Alhough it seemed as though the audience was enjoying itself, people later ranted that the pit was far too male-dominated, as most girls were too intimidated by the rowdiness.
Dark beats, gritty, provocative lyrics and humor were the base of Three 6 Mafia’s performance. Though dancing to the majority of the duo’s songs, students seemed even more entertained by Three 6’s audience polls such as, “How many of ya like smokin’ weed? How many of ya like havin’ sex?” The answer? A lot.
While most were having fun, there were many students who seemed offended by the raunchy lyrics and jokes made by the group. Not everyone could stomach words like “I like having sex but I’d rather get some head.”
Although Three 6 Mafia’s performance was strong for most fans, it only played about a minute of each song before cutting it off with an explosive sound-effect and moving on to another song.
Despite this, the biggest hit of the night was the popular “Loli Loli (Pop That Body)” to which even the most conservative fans got up and danced. After a final segment that concluded with “Stay Fly,” Mafia left the stage while everyone ran outside to the after-party, Aftershock.
The “club-inspired” Aftershock, however, was a disappointment to most.

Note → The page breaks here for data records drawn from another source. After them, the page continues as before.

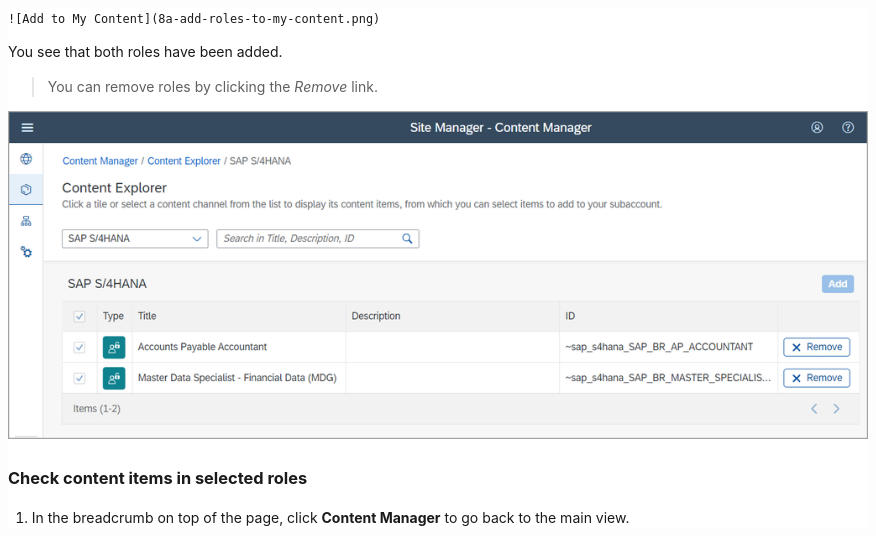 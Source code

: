     ![Add to My Content](8a-add-roles-to-my-content.png)

You see that both roles have been added.

>You can remove roles by clicking the *Remove* link.

   ![Roles Added](9a-roles-added.png)



### Check content items in selected roles 

1. In the breadcrumb on top of the page, click **Content Manager** to go back to the main view.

While the music was danceable, the energy was lacking and many students chose instead to either hit another fraternity party or get food at the University Town Center.
In the end, it was clear that Shocktoberfest 2008 was as fun as people made it. The performances were solid and there was something for everyone at the concert. Students were given everything needed to have a great night – free food, music, dancing, contests and sports. It just depended on what they made of it.